This is pure SplitHate, designed by a Coloradan clearly teetering on the brink of insanity. Yes, sir, we understand. Splitboards take longer to transition to uphill travel mode than touring skis- an obvious, unfortunate byproduct of their very nature. More steps in the process. But does this actually constitute a danger to my partners? It got me thinking…
He implies that a splitboarder wastes unnecessary time in a specific companion-rescue situation in which your partner is buried uphill from you. To be fair, this is a plausible scenario. Imagine this: you ride a slope, continue well out of the avalanche runout zone at the bottom, and find a safe spot in the flats to watch your pal descend. But he triggers a slide and gets caught and buried in it- and the slide only runs halfway down the slope, leaving you with 500’ vertical between you and your pal. You’re stuck in snowboard mode. Technically speaking, you’re at a disadvantage. Where the skier needs only to remove skis, put skins on, and step back in to start climbing, the splitboarder will spend at least an extra minute or two to complete his transition. This is definitely something to consider.
But we’re talking about avalanches, not some lab situation. Each situation is extremely complex. No two will ever be the same. Read old copies of the Snowy Torrents or check this out if you need convincing. There’s a tremendous myriad of factors that come into play in each rescue scenario, any one of which is vastly more important and time-saving than the extra 1 to 2 minutes a splitter will spend transitioning. For example:
- Consider than many splitters can transition more quickly than skiers. Generally I’m ready to rock on top and at the bottom faster than many of my skier pals (I won’t go as far as saying most!). I’m also equally as fast or faster in the skintrack than most of my partners. I’ve worked hard over the years to get my transitions dialed and efficient, as well as to get fit and fast. I’m not saying this to boast. I’m average. And with some practice any splitboarder can be just as fast as most skiers.
- Even more importantly, consider the rescuer’s skills with a probe, beacon and shovel. Each of these takes hours of practice to master. Regular practice, not just one big binge session in an Avy I course. The most rescue-skilled partners I have are pro ski patrollers and they drill weekly at a minimum (many of them more often). We all know plenty of backcountry skiers and snowboarders who don’t put the effort in. Fumbling around with any one of these steps would easily waste more time than transitioning the splitboard.
- Most importantly, proper terrain management and travel habits are absolutely essential in keeping everyone in your group out of an avalanche in the first place. Do this and the splitboard transition lag isn’t even an issue. Avalanche guru Bruce Tremper outspokenly advocates good terrain management & travel practices as the most important factors for staying alive. I absolutely agree.
This list could go on and on. Basically, Mr. Coloradan Splithater is missing the forest for the trees with this one.
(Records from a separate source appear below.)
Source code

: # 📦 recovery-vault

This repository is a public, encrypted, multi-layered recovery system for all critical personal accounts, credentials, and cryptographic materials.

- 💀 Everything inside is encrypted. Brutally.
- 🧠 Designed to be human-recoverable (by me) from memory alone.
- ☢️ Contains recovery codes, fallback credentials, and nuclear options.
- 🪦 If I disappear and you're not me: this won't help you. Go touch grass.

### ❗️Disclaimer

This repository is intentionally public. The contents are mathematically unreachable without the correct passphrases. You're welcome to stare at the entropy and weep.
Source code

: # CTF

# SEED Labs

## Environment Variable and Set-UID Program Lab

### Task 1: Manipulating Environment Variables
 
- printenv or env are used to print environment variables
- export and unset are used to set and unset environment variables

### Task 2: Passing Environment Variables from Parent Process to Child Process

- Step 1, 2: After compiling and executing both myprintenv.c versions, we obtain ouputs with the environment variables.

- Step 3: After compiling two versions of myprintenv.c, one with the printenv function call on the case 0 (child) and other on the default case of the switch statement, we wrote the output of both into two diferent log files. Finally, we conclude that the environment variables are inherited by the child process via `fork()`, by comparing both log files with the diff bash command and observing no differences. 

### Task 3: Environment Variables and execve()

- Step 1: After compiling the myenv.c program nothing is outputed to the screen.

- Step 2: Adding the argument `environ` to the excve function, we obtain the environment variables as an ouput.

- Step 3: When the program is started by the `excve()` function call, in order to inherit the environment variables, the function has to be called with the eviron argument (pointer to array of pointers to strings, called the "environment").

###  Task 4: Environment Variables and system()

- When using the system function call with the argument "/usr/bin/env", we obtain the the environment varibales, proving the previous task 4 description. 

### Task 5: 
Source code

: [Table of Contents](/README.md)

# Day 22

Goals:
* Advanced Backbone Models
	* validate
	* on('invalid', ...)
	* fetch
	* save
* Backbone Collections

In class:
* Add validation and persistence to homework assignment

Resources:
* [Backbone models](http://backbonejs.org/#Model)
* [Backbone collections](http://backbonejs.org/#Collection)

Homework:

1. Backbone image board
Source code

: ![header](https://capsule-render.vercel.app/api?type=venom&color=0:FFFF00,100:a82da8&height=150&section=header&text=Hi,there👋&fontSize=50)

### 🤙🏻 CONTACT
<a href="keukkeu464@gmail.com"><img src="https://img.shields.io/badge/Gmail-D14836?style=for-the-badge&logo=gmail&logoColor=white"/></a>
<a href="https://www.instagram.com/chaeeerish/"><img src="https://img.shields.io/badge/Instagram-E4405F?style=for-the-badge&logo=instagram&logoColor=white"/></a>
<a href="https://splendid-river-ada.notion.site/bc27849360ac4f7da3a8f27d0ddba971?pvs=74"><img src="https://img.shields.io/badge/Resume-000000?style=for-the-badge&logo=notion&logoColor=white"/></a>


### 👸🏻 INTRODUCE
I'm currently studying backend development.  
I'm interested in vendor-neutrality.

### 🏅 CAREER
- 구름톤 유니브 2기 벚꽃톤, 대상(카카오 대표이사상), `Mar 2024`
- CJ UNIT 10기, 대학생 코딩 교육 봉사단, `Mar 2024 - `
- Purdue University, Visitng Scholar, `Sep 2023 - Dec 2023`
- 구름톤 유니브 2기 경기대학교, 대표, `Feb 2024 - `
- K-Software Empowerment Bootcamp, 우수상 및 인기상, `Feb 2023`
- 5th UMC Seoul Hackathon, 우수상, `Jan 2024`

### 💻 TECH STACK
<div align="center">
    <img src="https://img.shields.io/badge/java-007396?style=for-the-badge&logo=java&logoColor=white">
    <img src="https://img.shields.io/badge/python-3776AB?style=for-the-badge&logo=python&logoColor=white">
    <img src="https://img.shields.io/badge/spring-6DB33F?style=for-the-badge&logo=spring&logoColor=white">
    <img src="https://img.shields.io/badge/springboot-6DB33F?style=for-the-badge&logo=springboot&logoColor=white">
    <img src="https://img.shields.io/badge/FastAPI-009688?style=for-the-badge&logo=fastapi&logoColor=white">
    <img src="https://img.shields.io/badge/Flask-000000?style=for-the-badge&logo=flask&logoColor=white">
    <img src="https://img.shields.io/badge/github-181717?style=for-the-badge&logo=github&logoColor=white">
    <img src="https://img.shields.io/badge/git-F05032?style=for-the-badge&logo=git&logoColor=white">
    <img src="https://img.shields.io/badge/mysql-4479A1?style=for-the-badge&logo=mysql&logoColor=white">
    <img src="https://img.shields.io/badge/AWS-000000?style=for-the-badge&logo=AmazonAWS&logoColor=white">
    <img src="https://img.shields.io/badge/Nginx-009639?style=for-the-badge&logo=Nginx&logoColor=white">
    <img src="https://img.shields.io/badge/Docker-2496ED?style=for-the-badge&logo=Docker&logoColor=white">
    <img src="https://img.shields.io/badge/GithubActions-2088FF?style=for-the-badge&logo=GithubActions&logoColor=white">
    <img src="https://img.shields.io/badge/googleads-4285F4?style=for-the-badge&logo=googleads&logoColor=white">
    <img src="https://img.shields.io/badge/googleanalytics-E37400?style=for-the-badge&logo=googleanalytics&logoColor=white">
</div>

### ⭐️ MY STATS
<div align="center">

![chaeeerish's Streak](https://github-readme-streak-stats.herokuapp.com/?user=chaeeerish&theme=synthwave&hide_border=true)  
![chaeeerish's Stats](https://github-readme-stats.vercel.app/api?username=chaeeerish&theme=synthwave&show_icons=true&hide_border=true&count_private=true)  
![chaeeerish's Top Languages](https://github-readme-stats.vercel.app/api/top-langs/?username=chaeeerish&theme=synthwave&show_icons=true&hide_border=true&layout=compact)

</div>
As a splitter, will you spend more time transitioning to uphill travel mode than a skier of equal competence would? Yes, obviously. Will this make a difference in the outcome of your buried partner? Possibly, but hard to impossible to determine as each situation is different. Is the extra minute or two spent putting your board in uphill travel mode as important a consideration as getting fit/efficient, becoming a skilled rescuer, or learning and practicing good terrain management skills? Absolutely not.
If you’re really worried about it, you could always offer to go last down the run, rendering this issue meaningless once and for all. I’m sure all your skier friends would love the opportunity for first tracks.